L’installation rudimentaire se fait dans un hangar surchauffé, au toit de tôles, sur une natte au sol, à charge pour eux d’organiser l’intendance entre le bloc-cuisine et le hangar durant toute la période de quarantaine.
3. Les personnages
a) Les arrivants
C’est un aspect essentiel propre au début d’une fiction narrative : les personnages absents, tels les parents et la famille des immigrés, peuvent être au moins aussi importants que ceux qui sont présents ; leur absence renforce le courage de ces exilés volontaires et indique la souffrance inhérente à tout éloignement d’êtres chers. « L’image de son père, puis de sa mère, apparaissaient soudain et son visage s’assombrit ».
Lan, l’héroïne est évoquée dès la première ligne, son nom est même le premier mot du récit ; c’est une pâle jeune fille, malmenée par le long voyage en mer, la nausée, la privation de nourriture due à la pauvreté, son statut de paysanne, obligée de s’éloigner pour faire vivre sa famille restée au Vietnam. Ses traits sont crispés, elle jette un « regard anxieux » vers la passerelle et elle est prise de vertiges.
Elle trouve une main secourable auprès de Min, un jeune Tonkinois plein de sollicitude, à qui elle trouve « un regard franc » et des « airs distingués » qui détonnent « étrangement dans son costume de paysan ». Clairvoyant, attentif, il respire l’intelligence et ses qualités lui vaudront rapidement d’être meneur de groupe ou stratège capable d’éviter catastrophes et punitions aux siens.
Aux côtés de Lan et de Ming, attirés l’un par l’autre, gravitent Toan, le compagnon de Ming, et un autre couple fiancé, Thang et Lien.
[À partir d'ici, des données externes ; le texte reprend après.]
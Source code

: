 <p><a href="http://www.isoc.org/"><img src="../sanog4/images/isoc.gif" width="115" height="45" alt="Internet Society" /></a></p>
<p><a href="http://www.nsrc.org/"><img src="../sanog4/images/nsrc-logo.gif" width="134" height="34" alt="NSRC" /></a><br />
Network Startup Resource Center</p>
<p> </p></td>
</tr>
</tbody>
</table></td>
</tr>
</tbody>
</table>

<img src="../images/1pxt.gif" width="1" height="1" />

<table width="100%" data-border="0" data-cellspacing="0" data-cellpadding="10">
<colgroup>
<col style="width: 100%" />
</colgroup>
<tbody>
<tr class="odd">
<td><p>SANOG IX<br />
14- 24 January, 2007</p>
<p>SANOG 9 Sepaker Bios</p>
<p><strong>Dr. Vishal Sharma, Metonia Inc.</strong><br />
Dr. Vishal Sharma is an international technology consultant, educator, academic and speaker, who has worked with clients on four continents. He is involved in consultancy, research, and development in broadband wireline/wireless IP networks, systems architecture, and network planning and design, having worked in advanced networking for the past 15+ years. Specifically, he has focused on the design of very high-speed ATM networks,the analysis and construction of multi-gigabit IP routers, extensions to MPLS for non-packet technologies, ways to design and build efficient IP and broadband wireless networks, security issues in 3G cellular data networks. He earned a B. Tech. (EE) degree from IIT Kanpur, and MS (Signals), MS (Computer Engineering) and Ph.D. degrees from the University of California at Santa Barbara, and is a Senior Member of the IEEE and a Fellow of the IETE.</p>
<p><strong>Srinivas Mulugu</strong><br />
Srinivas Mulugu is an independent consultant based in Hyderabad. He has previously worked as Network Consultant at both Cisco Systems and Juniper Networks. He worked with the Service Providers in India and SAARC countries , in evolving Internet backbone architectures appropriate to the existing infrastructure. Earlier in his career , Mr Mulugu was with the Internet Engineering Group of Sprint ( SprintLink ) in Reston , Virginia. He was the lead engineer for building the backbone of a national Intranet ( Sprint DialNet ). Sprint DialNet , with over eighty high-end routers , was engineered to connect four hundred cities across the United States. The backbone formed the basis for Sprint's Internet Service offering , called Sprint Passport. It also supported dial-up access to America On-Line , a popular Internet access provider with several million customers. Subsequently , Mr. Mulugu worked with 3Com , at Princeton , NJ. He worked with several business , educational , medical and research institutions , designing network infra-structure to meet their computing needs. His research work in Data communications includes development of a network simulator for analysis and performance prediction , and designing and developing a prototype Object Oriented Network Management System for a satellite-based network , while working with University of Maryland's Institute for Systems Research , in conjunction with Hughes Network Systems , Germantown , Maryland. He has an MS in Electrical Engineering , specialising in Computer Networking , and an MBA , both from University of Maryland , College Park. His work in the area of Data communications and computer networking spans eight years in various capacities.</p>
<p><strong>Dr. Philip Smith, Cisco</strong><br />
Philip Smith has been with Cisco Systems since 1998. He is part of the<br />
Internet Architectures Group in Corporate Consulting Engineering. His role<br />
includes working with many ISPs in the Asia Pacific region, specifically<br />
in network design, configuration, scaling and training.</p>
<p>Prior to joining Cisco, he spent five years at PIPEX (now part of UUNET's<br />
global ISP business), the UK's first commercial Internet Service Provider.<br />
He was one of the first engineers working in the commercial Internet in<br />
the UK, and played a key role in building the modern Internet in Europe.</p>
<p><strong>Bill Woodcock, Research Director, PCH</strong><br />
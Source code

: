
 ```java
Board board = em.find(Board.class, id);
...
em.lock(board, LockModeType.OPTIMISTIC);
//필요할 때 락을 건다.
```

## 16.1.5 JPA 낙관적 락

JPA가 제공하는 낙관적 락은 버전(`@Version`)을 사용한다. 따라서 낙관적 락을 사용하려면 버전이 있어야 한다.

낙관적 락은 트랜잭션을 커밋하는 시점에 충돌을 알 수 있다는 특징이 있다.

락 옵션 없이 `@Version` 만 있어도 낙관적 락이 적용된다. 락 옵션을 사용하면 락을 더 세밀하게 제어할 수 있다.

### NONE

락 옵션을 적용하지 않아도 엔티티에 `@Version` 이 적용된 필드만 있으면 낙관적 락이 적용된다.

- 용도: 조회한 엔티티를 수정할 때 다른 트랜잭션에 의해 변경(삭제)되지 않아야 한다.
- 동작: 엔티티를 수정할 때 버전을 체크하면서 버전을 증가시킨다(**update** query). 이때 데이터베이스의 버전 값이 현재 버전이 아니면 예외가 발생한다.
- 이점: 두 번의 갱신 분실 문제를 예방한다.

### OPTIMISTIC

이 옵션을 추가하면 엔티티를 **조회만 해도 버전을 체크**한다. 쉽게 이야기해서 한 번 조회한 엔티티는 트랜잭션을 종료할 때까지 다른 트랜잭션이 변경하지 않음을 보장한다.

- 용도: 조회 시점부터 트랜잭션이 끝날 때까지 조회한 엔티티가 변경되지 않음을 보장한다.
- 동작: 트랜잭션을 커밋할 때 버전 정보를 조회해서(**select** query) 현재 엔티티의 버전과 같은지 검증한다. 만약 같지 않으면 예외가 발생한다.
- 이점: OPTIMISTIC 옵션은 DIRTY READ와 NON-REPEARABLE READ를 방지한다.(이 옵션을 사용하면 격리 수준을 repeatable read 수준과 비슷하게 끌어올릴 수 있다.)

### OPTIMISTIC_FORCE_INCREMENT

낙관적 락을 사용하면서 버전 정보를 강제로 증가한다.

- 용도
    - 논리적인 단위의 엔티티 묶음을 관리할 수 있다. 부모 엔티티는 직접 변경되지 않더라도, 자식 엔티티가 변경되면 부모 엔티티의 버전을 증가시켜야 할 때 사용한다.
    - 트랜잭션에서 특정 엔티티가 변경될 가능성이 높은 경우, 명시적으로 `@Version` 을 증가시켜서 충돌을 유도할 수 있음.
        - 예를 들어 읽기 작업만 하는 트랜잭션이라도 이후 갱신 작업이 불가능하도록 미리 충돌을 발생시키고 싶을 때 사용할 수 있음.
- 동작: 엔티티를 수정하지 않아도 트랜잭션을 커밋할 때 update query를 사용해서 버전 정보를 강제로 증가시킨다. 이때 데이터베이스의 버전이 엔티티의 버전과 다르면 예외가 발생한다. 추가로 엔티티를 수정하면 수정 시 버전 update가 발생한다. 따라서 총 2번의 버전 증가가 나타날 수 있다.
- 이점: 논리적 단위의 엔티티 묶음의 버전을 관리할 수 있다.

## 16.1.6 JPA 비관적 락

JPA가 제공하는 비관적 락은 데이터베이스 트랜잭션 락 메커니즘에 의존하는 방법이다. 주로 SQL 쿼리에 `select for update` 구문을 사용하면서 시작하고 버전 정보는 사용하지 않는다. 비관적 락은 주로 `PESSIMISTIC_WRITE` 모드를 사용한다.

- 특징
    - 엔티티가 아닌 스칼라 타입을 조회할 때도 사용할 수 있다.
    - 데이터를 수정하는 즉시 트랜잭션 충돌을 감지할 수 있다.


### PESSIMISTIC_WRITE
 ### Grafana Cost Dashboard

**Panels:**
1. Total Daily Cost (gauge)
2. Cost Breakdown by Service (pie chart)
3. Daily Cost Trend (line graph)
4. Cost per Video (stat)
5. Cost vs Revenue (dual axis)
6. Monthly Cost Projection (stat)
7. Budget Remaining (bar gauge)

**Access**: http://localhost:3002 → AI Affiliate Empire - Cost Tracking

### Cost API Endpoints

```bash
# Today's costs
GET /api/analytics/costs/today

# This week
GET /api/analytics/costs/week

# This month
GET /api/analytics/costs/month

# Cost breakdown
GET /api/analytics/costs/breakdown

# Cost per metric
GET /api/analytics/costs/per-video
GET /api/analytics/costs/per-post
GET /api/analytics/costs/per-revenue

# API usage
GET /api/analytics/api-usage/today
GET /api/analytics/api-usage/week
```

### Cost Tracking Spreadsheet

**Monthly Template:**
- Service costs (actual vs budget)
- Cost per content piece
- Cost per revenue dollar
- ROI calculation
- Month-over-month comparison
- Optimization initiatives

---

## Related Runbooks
Spontanément, la solidarité des étrangers se manifeste et le groupe nouvellement formé décide de rester ensemble devant l’inconnu.
Tous ces immigrés viennent du Tonkin, région agricole du nord du Vietnam et sont « tous uniformément habillés d’un pantalon et d’une veste marron, du nha quê tonkinois ». Ils portent le chapeau cônique typique et reçoivent un bol de l’administration coloniale pour leur ration de nourriture. Dès le départ, on constate une parité d’origine, un nivellement de statut dont certains vont se démarquer progressivement pour un destin qu’ils auront choisi. Portés par l’espoir d’une amélioration financière et sociale, ils sont aussi les gardiens de la foi familiale et d’une espérance de retour heureuse et gratifiante.
b)Les gardiens
Peu d‘éléments sont fournis dans cet incipit mais ils sont suffisamment forts et évocateurs pour indiquer leur état d’esprit : gardiens de l’ordre et de la sécurité, ils sont dans la place et assurés d’une autorité contre ces exilés, certes volontaires, mais qu’il convient de mettre rapidement au pas ; aussi ils ont le visage dur, escortent et encadrent la colonne des nouveaux venus, tiennent un discours sans ambiguïté : le mot règlement revient deux fois, des ordres, des impératifs et obligations sont assénés : vaccinations obligatoires, quarantaine, autosuffisance alimentaire…
Ils préfigurent le bras de l’Administration coloniale et les exactions et vexations à venir pour une population démunie.